**Exercise brief:** Could you give the entries back exactly as they stand, minus any pictures?

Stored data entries
<<<<
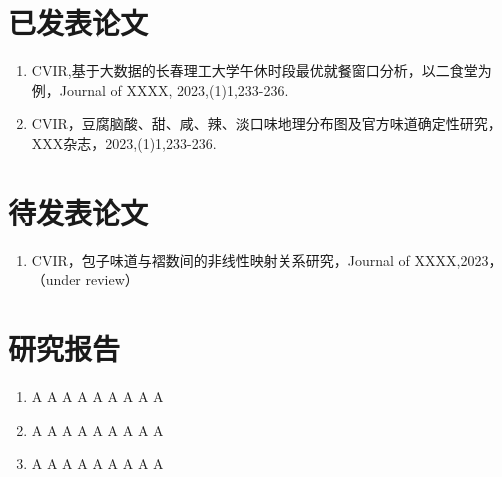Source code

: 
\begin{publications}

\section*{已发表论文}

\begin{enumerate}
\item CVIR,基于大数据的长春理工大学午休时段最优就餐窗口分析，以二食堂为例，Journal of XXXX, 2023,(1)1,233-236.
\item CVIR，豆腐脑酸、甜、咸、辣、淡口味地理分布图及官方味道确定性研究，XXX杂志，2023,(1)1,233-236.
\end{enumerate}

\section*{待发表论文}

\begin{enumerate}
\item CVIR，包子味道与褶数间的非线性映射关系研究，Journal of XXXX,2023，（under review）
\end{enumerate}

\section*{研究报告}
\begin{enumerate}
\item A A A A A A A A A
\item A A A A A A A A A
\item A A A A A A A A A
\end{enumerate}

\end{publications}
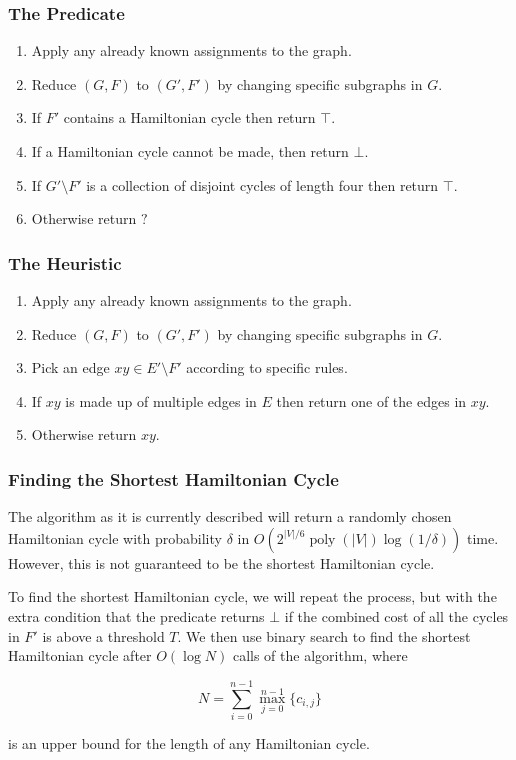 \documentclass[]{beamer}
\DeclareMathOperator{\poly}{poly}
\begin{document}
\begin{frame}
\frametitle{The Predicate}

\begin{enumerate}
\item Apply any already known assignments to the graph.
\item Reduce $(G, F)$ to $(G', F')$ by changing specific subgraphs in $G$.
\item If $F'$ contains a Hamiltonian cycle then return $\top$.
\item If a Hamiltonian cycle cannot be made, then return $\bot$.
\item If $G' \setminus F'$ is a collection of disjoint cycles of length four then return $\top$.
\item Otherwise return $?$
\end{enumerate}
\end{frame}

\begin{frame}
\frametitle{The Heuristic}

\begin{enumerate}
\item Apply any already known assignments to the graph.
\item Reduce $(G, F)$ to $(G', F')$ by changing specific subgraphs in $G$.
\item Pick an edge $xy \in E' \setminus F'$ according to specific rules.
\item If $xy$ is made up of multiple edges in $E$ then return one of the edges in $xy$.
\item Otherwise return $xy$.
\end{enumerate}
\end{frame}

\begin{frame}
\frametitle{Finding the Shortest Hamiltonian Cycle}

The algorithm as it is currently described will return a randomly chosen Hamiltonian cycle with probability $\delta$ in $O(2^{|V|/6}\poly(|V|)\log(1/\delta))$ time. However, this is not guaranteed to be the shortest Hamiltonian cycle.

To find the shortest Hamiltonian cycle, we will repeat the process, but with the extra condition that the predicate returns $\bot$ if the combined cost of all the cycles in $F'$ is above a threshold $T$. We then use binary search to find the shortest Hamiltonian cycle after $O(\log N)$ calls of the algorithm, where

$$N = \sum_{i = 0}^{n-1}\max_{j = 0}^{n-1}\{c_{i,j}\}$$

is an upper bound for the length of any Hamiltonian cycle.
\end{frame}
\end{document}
>>>>
**Exercise response:**
Source code

: 
\begin{publications}

\section*{已发表论文}

\begin{enumerate}
\item CVIR,基于大数据的长春理工大学午休时段最优就餐窗口分析，以二食堂为例，Journal of XXXX, 2023,(1)1,233-236.
\item CVIR，豆腐脑酸、甜、咸、辣、淡口味地理分布图及官方味道确定性研究，XXX杂志，2023,(1)1,233-236.
\end{enumerate}

\section*{待发表论文}

\begin{enumerate}
\item CVIR，包子味道与褶数间的非线性映射关系研究，Journal of XXXX,2023，（under review）
\end{enumerate}

\section*{研究报告}
\begin{enumerate}
\item A A A A A A A A A
\item A A A A A A A A A
\item A A A A A A A A A
\end{enumerate}

\end{publications}
 \documentclass[]{beamer}
\DeclareMathOperator{\poly}{poly}
\begin{document}
\begin{frame}
\frametitle{The Predicate}

\begin{enumerate}
\item Apply any already known assignments to the graph.
\item Reduce $(G, F)$ to $(G', F')$ by changing specific subgraphs in $G$.
\item If $F'$ contains a Hamiltonian cycle then return $\top$.
\item If a Hamiltonian cycle cannot be made, then return $\bot$.
\item If $G' \setminus F'$ is a collection of disjoint cycles of length four then return $\top$.
\item Otherwise return $?$
\end{enumerate}
\end{frame}

\begin{frame}
\frametitle{The Heuristic}

\begin{enumerate}
\item Apply any already known assignments to the graph.
\item Reduce $(G, F)$ to $(G', F')$ by changing specific subgraphs in $G$.
\item Pick an edge $xy \in E' \setminus F'$ according to specific rules.
\item If $xy$ is made up of multiple edges in $E$ then return one of the edges in $xy$.
\item Otherwise return $xy$.
\end{enumerate}
\end{frame}

\begin{frame}
\frametitle{Finding the Shortest Hamiltonian Cycle}

The algorithm as it is currently described will return a randomly chosen Hamiltonian cycle with probability $\delta$ in $O(2^{|V|/6}\poly(|V|)\log(1/\delta))$ time. However, this is not guaranteed to be the shortest Hamiltonian cycle.

To find the shortest Hamiltonian cycle, we will repeat the process, but with the extra condition that the predicate returns $\bot$ if the combined cost of all the cycles in $F'$ is above a threshold $T$. We then use binary search to find the shortest Hamiltonian cycle after $O(\log N)$ calls of the algorithm, where

$$N = \sum_{i = 0}^{n-1}\max_{j = 0}^{n-1}\{c_{i,j}\}$$

is an upper bound for the length of any Hamiltonian cycle.
\end{frame}
\end{document}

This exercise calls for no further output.